June 2023 – Present · Edmonton, AB

  • Built reusable Matillion + Lambda component that parses a custom SQL DSL and orchestrates data movement via S3, Kinesis, Redshift — improving feed onboarding by 70%.
  • Refactored serverless transformation engine using Maven and Guice DI; introduced SQS/DynamoDB DLQs and automated CI/CD via CloudFormation.
  • Migrated EMR CDC jobs to Spark Structured Streaming with optimized cluster configs — reducing latency by 30% and cost by 20%.
  • Automated Glue Catalog + Athena table creation; deployed Redshift Serverless with cross-cluster sharing for self-service analytics.
  • Developed SFTP-based reporting platform with query validation, Datadog alerting, and EventBridge scheduling with DLQ replay logic.
  • Created GitHub Actions pipeline to sync customer config with DynamoDB using checksum validation, ensuring integrity.
  • Led schema migrations and backfills (e.g.

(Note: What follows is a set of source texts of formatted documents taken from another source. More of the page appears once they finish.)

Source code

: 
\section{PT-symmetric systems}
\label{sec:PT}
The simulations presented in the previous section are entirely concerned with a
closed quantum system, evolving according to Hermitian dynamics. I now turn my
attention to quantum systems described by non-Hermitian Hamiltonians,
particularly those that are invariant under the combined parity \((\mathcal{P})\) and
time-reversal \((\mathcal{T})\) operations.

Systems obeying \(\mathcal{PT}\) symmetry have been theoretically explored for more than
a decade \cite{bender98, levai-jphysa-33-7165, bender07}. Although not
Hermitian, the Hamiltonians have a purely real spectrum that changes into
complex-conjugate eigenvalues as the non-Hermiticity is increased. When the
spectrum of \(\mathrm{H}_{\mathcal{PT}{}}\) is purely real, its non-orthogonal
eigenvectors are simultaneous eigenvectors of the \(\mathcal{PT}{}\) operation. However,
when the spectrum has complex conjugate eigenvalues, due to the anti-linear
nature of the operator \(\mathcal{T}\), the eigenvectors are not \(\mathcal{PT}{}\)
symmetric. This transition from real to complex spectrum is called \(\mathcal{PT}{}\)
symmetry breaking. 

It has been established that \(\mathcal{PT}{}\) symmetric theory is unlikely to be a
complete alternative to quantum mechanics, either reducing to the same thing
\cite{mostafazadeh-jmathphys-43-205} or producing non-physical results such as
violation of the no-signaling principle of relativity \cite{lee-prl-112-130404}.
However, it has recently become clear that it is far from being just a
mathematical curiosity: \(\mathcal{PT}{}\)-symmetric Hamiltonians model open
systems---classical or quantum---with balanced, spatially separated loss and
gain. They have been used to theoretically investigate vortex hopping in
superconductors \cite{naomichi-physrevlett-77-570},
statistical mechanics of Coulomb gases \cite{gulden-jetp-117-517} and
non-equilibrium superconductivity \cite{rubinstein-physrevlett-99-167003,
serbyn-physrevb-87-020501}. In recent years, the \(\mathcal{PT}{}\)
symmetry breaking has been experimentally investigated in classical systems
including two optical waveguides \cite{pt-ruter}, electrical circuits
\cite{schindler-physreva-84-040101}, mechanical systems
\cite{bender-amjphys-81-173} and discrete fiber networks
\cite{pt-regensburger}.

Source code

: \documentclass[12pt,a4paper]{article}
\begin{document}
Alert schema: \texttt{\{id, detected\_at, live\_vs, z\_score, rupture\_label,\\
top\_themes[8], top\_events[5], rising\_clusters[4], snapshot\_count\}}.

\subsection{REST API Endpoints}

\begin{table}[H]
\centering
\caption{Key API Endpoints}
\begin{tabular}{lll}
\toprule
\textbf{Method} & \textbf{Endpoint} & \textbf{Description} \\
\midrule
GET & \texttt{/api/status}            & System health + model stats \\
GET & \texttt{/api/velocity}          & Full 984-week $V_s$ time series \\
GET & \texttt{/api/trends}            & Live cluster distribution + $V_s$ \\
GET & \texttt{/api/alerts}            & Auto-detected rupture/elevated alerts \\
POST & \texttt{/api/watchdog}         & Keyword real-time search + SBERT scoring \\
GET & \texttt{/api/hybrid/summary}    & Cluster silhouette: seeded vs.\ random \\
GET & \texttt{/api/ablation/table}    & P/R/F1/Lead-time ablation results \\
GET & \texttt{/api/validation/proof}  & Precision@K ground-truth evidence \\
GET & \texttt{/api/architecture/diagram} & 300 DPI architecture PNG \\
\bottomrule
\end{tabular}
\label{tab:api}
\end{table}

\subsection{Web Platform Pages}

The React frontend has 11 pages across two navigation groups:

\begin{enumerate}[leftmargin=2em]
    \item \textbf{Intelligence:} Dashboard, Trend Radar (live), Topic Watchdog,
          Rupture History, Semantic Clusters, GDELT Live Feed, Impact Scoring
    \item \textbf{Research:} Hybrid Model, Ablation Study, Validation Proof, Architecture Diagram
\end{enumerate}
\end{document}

EXO8 gas, gamma data); built validation logic to resolve data mismatches.
  • Managed production on-call rotation and authored runbooks and observability dashboards in Datadog and CloudWatch.

Scotiabank — Data Engineer

June 2023 – Present

  • Developed scalable PII detection and anonymization framework using Spark (Scala + Python) across Parquet, ORC, JSON, HBase, etc.
  • Optimized Spark workloads via Spark UI and execution plans, achieving 70% performance gains on 500+ production tables.
  • Deployed framework post-UAT and integrated Ranger policies for secure PII masking in production systems.
  • Assisted HDP to CDP migration with issue debugging and platform compatibility fixes.
  • Automated ingestion pipelines with Python, Bash, and built unit-tested delivery workflows.
  • Documented pipelines for audits and collaborated with compliance on data privacy initiatives.

Scotiabank — Data Analyst Intern

Jan 2023 – May 2023

  • Automated 5+ manual business processes using Python and VBA.
  • Created interactive PowerBI dashboards for data-driven leadership decisions.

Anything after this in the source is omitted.